それにしても、精霊の水がまずくないっていうか、むしろ、とても美味しいというのは今後、大いに助かる大発見だった。
パルミュナに話した南方大陸は特殊だとしても、標高の高い山地だと水場がない道が続いていることも多いからな。
魔力は消費するにしても、飲むための水を持ち歩かなくて済むのは、アスワンの革袋があるにしても便利だ。
だって、アスワンの革袋で水を持ち歩くって事は、結局、それだけ分の水筒なり樽なりが必要って事だもんな・・・あ、そうか!
どうせ樽や水筒を入れるんだったら、革袋の方は水じゃなくてエールかワインでも持ち歩けばいいんだな!
酒を入れても劣化しないはずだし。
なんてナイスな判断だ。
などと例によってどうでもいいことを考えつつ、簡単な朝食の後は念のため、レミンさんに煎じた銀サフランをもう一杯飲んで貰う。
銀サフランは飲み過ぎると良くないというのは、いっぺんに大量に飲むのがダメなのであって、ちゃんと時間を空けていれば問題ない。

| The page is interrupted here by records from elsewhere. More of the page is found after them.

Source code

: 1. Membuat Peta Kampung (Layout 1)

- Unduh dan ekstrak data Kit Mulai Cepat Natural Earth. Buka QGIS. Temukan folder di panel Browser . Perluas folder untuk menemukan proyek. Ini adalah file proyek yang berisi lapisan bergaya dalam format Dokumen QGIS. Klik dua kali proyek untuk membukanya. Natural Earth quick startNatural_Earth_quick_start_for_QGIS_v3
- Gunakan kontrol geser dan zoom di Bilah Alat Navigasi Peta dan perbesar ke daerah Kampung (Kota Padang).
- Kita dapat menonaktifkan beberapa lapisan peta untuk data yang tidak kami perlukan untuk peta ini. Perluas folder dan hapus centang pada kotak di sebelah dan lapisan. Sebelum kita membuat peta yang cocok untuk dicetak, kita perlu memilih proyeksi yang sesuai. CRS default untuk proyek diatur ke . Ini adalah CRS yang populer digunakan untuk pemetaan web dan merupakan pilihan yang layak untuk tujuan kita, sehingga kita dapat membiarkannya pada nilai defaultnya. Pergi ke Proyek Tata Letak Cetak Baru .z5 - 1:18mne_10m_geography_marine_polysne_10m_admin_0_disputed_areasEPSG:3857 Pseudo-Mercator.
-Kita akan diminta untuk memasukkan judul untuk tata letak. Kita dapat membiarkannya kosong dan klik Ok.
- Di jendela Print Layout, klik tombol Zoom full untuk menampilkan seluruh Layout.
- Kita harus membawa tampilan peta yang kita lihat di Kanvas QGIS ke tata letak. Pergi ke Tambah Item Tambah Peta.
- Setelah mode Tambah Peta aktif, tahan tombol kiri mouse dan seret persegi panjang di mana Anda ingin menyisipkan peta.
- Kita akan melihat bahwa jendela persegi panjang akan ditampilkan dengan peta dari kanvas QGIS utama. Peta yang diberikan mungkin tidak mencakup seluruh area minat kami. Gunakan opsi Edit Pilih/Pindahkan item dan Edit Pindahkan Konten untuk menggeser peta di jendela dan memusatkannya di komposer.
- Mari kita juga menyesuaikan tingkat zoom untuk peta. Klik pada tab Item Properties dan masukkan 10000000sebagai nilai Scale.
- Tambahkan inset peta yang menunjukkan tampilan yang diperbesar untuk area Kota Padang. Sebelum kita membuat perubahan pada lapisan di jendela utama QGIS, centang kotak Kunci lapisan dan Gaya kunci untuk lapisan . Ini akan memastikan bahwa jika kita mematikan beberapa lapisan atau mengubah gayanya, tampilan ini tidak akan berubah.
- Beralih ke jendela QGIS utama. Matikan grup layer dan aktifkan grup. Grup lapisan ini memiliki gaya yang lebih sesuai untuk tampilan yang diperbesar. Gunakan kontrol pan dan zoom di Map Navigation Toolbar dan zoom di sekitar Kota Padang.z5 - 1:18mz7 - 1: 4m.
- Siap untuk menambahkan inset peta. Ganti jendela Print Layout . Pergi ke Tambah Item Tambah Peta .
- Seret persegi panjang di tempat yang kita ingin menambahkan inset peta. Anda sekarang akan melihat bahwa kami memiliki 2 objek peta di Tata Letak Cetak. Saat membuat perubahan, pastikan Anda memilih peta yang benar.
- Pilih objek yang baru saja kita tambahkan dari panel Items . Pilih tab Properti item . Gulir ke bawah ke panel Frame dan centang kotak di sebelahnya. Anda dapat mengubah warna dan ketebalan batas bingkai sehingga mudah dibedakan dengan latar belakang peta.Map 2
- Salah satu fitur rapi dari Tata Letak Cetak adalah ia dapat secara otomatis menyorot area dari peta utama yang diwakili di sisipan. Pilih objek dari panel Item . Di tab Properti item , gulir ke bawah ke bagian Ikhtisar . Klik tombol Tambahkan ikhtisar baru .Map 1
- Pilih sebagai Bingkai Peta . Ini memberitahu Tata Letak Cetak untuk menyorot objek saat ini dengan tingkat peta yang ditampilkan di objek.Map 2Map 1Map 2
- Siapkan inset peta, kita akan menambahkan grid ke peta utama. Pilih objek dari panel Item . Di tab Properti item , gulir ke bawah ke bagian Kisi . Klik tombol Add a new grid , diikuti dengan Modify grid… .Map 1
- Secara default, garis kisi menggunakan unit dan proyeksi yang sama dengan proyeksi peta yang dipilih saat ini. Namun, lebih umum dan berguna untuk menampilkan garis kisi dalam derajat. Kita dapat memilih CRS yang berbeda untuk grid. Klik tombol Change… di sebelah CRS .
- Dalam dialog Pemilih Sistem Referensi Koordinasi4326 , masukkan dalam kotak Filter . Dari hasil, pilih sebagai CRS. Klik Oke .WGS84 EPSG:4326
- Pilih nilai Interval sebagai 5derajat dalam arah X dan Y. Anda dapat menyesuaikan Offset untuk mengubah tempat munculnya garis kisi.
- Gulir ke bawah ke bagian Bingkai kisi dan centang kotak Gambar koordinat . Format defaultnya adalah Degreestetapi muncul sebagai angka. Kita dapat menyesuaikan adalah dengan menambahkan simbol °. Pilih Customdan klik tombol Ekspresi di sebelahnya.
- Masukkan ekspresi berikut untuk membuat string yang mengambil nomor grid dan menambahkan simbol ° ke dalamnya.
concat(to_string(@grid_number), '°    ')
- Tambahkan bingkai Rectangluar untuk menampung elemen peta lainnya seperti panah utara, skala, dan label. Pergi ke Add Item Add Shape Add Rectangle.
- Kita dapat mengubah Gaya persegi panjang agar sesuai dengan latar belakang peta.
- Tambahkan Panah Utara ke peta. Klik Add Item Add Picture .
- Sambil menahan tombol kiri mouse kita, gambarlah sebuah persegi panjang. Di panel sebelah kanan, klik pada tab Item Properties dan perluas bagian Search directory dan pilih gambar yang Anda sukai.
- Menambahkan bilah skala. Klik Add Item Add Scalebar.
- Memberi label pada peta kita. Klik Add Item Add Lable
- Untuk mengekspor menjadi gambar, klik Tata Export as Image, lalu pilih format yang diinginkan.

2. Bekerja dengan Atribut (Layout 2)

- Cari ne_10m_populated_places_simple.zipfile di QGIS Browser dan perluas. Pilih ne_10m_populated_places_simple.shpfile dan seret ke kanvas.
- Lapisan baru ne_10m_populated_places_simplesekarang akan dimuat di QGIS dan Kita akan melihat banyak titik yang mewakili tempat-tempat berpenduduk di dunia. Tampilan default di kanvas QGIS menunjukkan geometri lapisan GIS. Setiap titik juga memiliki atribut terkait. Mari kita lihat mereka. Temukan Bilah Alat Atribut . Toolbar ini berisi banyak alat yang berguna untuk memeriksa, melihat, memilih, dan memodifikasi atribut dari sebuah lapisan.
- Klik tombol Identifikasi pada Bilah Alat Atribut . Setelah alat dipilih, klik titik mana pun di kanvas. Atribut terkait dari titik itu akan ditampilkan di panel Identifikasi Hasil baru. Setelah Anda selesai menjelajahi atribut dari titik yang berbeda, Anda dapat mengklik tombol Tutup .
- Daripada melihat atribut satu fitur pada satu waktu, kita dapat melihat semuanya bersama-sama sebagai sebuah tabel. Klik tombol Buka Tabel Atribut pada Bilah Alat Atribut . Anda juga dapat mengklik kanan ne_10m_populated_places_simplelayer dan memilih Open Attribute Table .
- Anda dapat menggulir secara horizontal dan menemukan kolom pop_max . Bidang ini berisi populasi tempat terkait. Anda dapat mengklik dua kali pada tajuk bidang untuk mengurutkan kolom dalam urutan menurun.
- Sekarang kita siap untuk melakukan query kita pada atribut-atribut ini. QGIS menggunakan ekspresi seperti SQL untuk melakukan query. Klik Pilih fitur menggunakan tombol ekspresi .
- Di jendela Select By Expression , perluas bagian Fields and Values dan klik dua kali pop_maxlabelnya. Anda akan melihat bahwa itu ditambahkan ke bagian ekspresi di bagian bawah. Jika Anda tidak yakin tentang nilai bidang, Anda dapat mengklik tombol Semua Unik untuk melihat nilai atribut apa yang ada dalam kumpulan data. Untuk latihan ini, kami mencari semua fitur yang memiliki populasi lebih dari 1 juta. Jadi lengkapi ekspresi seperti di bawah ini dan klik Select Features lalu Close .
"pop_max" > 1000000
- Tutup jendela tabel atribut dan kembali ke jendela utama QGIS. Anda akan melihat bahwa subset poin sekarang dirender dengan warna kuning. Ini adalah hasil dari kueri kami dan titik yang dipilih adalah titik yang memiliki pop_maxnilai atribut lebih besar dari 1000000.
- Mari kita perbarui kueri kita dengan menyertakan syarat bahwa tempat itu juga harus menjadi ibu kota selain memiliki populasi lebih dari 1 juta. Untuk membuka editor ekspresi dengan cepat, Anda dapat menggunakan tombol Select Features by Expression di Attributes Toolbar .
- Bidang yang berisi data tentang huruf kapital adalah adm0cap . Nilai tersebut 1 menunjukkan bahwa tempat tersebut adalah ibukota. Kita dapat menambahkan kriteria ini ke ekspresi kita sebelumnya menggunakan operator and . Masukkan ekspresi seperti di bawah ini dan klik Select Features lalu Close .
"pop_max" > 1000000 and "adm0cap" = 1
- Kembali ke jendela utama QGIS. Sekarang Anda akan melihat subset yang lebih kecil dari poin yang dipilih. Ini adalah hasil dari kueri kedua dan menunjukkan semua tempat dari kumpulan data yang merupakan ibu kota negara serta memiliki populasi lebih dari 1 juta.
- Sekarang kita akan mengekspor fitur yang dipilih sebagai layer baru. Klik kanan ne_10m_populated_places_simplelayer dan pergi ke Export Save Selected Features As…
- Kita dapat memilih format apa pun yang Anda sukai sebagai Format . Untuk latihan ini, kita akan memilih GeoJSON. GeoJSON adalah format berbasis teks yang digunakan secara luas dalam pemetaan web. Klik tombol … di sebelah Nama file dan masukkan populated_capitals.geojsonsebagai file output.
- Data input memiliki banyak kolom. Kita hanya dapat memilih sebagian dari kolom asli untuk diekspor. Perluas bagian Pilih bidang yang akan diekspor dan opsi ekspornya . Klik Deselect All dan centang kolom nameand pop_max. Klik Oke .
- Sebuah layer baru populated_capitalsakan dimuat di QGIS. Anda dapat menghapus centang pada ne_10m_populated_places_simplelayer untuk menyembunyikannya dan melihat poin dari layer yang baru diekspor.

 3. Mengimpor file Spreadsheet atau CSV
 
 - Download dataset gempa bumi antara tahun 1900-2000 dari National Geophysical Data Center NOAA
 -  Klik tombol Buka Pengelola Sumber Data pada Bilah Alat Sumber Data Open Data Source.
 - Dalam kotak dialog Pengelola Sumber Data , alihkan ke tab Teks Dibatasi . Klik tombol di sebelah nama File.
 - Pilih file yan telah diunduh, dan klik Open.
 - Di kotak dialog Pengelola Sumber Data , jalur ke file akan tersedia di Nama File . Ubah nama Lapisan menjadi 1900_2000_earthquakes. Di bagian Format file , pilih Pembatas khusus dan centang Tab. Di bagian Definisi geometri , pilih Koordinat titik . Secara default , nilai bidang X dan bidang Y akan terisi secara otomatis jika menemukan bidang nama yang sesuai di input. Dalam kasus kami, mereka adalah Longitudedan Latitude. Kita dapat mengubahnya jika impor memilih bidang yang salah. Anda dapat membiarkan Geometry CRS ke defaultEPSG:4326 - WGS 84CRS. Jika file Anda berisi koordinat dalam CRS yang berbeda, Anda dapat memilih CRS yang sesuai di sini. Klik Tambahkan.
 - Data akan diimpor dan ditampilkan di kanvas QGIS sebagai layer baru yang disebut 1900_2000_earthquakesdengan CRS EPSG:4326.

道具を片付け、荷物をまとめて火の始末を再確認していると、遊撃班の四人がやってきた。
「おはようクライス、昨日は色々とすまなかったな」
「いや、こちらこそ早とちりしてしまいましたから。互いに遺恨なしってことでよければ嬉しいですね」
「うん。お互いそういうことで終わらせよう」
そう言ったテリオさんの脇から、夕べは倒れっぱなしだったデンスという男がひょこっと顔を出した。
地面にぶつけた鼻の周りが真っ赤に腫れ上がっているし、酷い脳しんとうを起こしていたようだが、大丈夫だろうか?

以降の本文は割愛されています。